The ‘late’ drop contains additional migration architectures and 3GPP states that the delay “does not in any way impact the first 5G deployments”. Indeed, it adds that the reason for the delay was the “extreme focus” it has placed on “ensuring the stability and compatibility of these specification that are to be used for the first 5G deployments”.
To ensure “better completion stability for future releases”, a three month gap has been added between “the completion of radio physical layer specifications (i.e. RAN1) and the completion of higher layer radio protocol and RF/RRM specifications (RAN2, RAN3, RAN4 core)”.

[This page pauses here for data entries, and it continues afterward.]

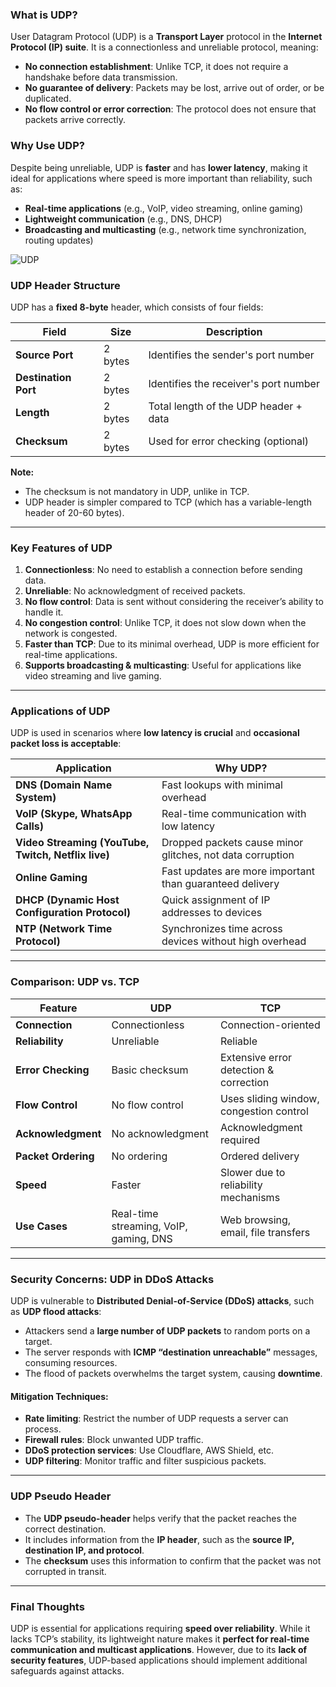 ### **What is UDP?**

User Datagram Protocol (UDP) is a **Transport Layer** protocol in the **Internet Protocol (IP) suite**. It is a connectionless and unreliable protocol, meaning:

-   **No connection establishment**: Unlike TCP, it does not require a handshake before data transmission.
-   **No guarantee of delivery**: Packets may be lost, arrive out of order, or be duplicated.
-   **No flow control or error correction**: The protocol does not ensure that packets arrive correctly.

### **Why Use UDP?**

Despite being unreliable, UDP is **faster** and has **lower latency**, making it ideal for applications where speed is more important than reliability, such as:

-   **Real-time applications** (e.g., VoIP, video streaming, online gaming)
-   **Lightweight communication** (e.g., DNS, DHCP)
-   **Broadcasting and multicasting** (e.g., network time synchronization, routing updates)

![UDP](https://media.geeksforgeeks.org/wp-content/uploads/20240226104348/UDP-gif.gif)

### **UDP Header Structure**

UDP has a **fixed 8-byte** header, which consists of four fields:

| Field                | Size    | Description                           |
| -------------------- | ------- | ------------------------------------- |
| **Source Port**      | 2 bytes | Identifies the sender's port number   |
| **Destination Port** | 2 bytes | Identifies the receiver's port number |
| **Length**           | 2 bytes | Total length of the UDP header + data |
| **Checksum**         | 2 bytes | Used for error checking (optional)    |

**Note:**

-   The checksum is not mandatory in UDP, unlike in TCP.
-   UDP header is simpler compared to TCP (which has a variable-length header of 20-60 bytes).

---

### **Key Features of UDP**

1. **Connectionless**: No need to establish a connection before sending data.
2. **Unreliable**: No acknowledgment of received packets.
3. **No flow control**: Data is sent without considering the receiver’s ability to handle it.
4. **No congestion control**: Unlike TCP, it does not slow down when the network is congested.
5. **Faster than TCP**: Due to its minimal overhead, UDP is more efficient for real-time applications.
6. **Supports broadcasting & multicasting**: Useful for applications like video streaming and live gaming.

---

### **Applications of UDP**

UDP is used in scenarios where **low latency is crucial** and **occasional packet loss is acceptable**:

| Application                                         | Why UDP?                                                  |
| --------------------------------------------------- | --------------------------------------------------------- |
| **DNS (Domain Name System)**                        | Fast lookups with minimal overhead                        |
| **VoIP (Skype, WhatsApp Calls)**                    | Real-time communication with low latency                  |
| **Video Streaming (YouTube, Twitch, Netflix live)** | Dropped packets cause minor glitches, not data corruption |
| **Online Gaming**                                   | Fast updates are more important than guaranteed delivery  |
| **DHCP (Dynamic Host Configuration Protocol)**      | Quick assignment of IP addresses to devices               |
| **NTP (Network Time Protocol)**                     | Synchronizes time across devices without high overhead    |

---

### **Comparison: UDP vs. TCP**

| Feature             | UDP                                    | TCP                                     |
| ------------------- | -------------------------------------- | --------------------------------------- |
| **Connection**      | Connectionless                         | Connection-oriented                     |
| **Reliability**     | Unreliable                             | Reliable                                |
| **Error Checking**  | Basic checksum                         | Extensive error detection & correction  |
| **Flow Control**    | No flow control                        | Uses sliding window, congestion control |
| **Acknowledgment**  | No acknowledgment                      | Acknowledgment required                 |
| **Packet Ordering** | No ordering                            | Ordered delivery                        |
| **Speed**           | Faster                                 | Slower due to reliability mechanisms    |
| **Use Cases**       | Real-time streaming, VoIP, gaming, DNS | Web browsing, email, file transfers     |

---

### **Security Concerns: UDP in DDoS Attacks**

UDP is vulnerable to **Distributed Denial-of-Service (DDoS) attacks**, such as **UDP flood attacks**:

-   Attackers send a **large number of UDP packets** to random ports on a target.
-   The server responds with **ICMP “destination unreachable”** messages, consuming resources.
-   The flood of packets overwhelms the target system, causing **downtime**.

#### **Mitigation Techniques:**

-   **Rate limiting**: Restrict the number of UDP requests a server can process.
-   **Firewall rules**: Block unwanted UDP traffic.
-   **DDoS protection services**: Use Cloudflare, AWS Shield, etc.
-   **UDP filtering**: Monitor traffic and filter suspicious packets.

---

### **UDP Pseudo Header**

-   The **UDP pseudo-header** helps verify that the packet reaches the correct destination.
-   It includes information from the **IP header**, such as the **source IP, destination IP, and protocol**.
-   The **checksum** uses this information to confirm that the packet was not corrupted in transit.

---

### **Final Thoughts**

UDP is essential for applications requiring **speed over reliability**. While it lacks TCP’s stability, its lightweight nature makes it **perfect for real-time communication and multicast applications**. However, due to its **lack of security features**, UDP-based applications should implement additional safeguards against attacks.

This development was first reported by Peter Clemons, chief designer at Quixoticity Index, from the 3GPP SA Plenary #82 in Sorrento, Italy, via a LinkedIn post. Clemons said that “All 3 TSG [Technical Specifications Group] chairs, SA chair Erik Guttman, CT chair, Georg Mayer & RAN chair, Balázs Bertényi [agreed] that better coordination between TSGs is required, although [Bertényi explained] that the RAN Plenary agenda was so full this week that absolutely no time was available for a Joint TSG Coordination Meeting.”
“There [was] a lot of sympathy in the room for all parties due to the massive work overload during R15, so hopefully lessons will be learned & a better approach found for R16,” Clemons added.
In the case of Release 16 (which is expected to provide support for many of the 5G use cases that aren’t enhanced mobile broadband, such as networking slicing and Ultra-Reliable Low-Latency Communication – URLLC), this will be accommodated by pushing its overall timeline for completion back by three months (functional freeze in March 2020, ASN. 1 in June 2020).
The new timeline is shown below
3GPP has also begun to plan for Release 17 and expects that by the end of next year it will have approved the work items that will describe its features. The target completion date for Release 17 will be decided at 3GPP’s next plenary in March 2019.